** Opening INFORMATION GIVEN block **
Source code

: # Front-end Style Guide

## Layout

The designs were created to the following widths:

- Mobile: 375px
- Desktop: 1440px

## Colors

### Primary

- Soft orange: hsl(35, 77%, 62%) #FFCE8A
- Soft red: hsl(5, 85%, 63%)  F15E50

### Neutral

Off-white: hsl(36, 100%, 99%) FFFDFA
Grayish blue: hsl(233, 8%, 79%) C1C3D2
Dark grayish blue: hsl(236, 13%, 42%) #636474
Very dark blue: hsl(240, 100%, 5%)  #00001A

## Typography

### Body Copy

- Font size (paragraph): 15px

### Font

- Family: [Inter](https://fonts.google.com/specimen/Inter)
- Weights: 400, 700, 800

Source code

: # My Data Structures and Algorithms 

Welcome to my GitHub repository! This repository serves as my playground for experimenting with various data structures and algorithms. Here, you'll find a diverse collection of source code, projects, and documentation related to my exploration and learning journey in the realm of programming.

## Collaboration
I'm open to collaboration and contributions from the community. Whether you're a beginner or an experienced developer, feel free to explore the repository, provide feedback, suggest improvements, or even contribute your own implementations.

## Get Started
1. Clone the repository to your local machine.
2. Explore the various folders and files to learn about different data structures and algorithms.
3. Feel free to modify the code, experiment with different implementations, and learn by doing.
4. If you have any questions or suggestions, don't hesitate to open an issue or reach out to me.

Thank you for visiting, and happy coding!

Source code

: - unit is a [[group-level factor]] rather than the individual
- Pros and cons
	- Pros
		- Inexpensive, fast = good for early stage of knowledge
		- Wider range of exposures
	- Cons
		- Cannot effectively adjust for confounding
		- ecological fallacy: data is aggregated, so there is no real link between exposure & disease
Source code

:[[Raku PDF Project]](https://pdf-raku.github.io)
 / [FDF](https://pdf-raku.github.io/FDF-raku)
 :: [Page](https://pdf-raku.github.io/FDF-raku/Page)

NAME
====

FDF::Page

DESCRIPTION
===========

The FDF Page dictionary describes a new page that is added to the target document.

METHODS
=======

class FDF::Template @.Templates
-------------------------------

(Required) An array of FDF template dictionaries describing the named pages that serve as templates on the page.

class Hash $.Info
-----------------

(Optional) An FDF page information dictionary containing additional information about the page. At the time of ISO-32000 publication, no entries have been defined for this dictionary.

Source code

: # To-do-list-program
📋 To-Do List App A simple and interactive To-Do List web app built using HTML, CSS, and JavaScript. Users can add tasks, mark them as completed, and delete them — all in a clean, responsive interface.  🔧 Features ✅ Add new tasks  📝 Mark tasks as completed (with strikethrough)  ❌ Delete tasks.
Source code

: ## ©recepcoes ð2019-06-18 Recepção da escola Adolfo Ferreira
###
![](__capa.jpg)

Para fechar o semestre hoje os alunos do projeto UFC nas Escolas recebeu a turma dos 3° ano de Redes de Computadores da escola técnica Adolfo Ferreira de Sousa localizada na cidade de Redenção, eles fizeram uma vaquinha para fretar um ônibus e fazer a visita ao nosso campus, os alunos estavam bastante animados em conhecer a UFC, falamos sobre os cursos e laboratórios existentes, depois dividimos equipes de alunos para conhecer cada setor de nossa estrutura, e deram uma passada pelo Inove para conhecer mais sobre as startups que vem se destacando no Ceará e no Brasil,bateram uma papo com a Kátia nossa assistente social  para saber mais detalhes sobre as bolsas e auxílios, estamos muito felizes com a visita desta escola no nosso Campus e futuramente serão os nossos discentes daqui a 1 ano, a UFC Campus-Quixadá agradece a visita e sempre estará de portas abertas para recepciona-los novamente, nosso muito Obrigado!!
** Closing INFORMATION GIVEN block **
▸ WHAT IS NEEDED:
From the entries above, print the lines beginning at the one with "- Font size (paragraph): 15px" and stopping after the one with "## Collaboration", exactly as written and with nothing else.

▸ RESPONSE BOX:
- Font size (paragraph): 15px

### Font

- Family: [Inter](https://fonts.google.com/specimen/Inter)
- Weights: 400, 700, 800

Source code

: # My Data Structures and Algorithms 

Welcome to my GitHub repository! This repository serves as my playground for experimenting with various data structures and algorithms. Here, you'll find a diverse collection of source code, projects, and documentation related to my exploration and learning journey in the realm of programming.

## Collaboration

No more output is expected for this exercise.